Nollywood eclipsing Hollywood

2010-05-15 09:25

It’s a paradox. As cinemas close across Africa, homegrown

blockbusters are actually eclipsing Hollywood on the African market as, for the

first time in 13 years, an African feature competes for the top award at the

Cannes International Film Festival.

This weekend, A Screaming Man by Chad director Mahamat-Saleh Haroun

joins 18 other movies selected to contend for the prestigious Palme d’Or, which

will be awarded on May 23 at the close of the 12-day festival.

Yet cinemas across the continent are pulling down screens,

converted to pentecostal churches, night clubs or warehouses.

The average rate of closure is estimated at one a month – an

endemic trend blamed on ticket prices too high for the average African as well

as on the proliferation of cheap pirated DVDs at any street corner.

Around 50 cinemas remain in business – most in South Africa and

Kenya with a few in Nigeria – thanks to mushrooming city shopping malls.

In Ivory Coast, west Africa’s cultural crossroads, “cinema is

dying, if it is not dead already”, said award-winning producer Roger Gnoan


In Senegal, home to some of the continent’s most renowned early

filmmakers such as the late Ousmane Sembene, cinemas have all but shut down.

“Senegal is one big black screen,” said local weekly La Gazette.

A vestige of film resistance in West Africa is the Oscars’

equivalent, Fespaco, Africa’s biggest film festival held every two years in

Burkina Faso.

But Africa’s most populous country, Nigeria, 18 years ago burst

into production with affordable movies now shot with digital cameras that shun

the more expensive classical 35mm format.
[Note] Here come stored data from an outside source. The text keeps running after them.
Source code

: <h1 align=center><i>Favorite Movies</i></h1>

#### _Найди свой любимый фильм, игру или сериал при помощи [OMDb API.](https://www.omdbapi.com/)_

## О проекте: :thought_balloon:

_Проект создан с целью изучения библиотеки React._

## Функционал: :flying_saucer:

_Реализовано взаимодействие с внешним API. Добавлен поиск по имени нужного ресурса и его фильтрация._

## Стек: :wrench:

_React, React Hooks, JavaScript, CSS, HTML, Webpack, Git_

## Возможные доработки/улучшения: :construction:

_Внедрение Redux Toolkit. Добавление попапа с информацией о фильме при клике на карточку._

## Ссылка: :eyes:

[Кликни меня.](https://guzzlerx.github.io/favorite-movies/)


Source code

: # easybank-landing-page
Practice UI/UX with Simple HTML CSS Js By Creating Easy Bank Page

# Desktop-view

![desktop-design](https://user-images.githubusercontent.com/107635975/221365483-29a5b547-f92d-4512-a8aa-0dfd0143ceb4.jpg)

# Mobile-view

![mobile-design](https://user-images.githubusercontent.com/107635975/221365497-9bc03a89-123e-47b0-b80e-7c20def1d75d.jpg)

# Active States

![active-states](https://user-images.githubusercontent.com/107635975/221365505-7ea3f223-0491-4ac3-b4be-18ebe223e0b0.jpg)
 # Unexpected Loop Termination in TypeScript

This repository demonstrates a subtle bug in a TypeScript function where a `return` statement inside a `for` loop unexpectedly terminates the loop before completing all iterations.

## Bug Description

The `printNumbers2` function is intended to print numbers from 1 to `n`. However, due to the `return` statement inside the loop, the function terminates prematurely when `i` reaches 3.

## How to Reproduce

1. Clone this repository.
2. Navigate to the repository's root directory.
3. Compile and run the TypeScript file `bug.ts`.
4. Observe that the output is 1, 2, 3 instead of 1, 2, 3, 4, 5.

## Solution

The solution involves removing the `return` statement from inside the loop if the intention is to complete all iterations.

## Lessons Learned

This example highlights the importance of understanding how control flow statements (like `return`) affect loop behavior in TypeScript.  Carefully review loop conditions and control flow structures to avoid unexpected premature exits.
Nollywood, Bollywood, Hollywood

Known as Nollywood, the Nigerian movie industry has in recent years

galloped ahead of Hollywood to be ranked second in the world in production terms

after India’s Bollywood.

A Unesco study last year placed Nollywood second to Bollywood in

terms of the numbers of films produced, with Hollywood trailing in third


In 2006 for example, Nigeria churned out 872 productions against 485

in the United States.

Film-makers say the digital camera has helped boost African film

production, with Nigerians releasing what some dub “microwave” movies that can

be ready in under a month.

Nollywood “has taken over completely” from Hollywood, said

Nigeria’s film producer and director Teco Benson, saying it is the latest

“superpower” in the movie industry.

“It’s Africa’s new re-branding tool.”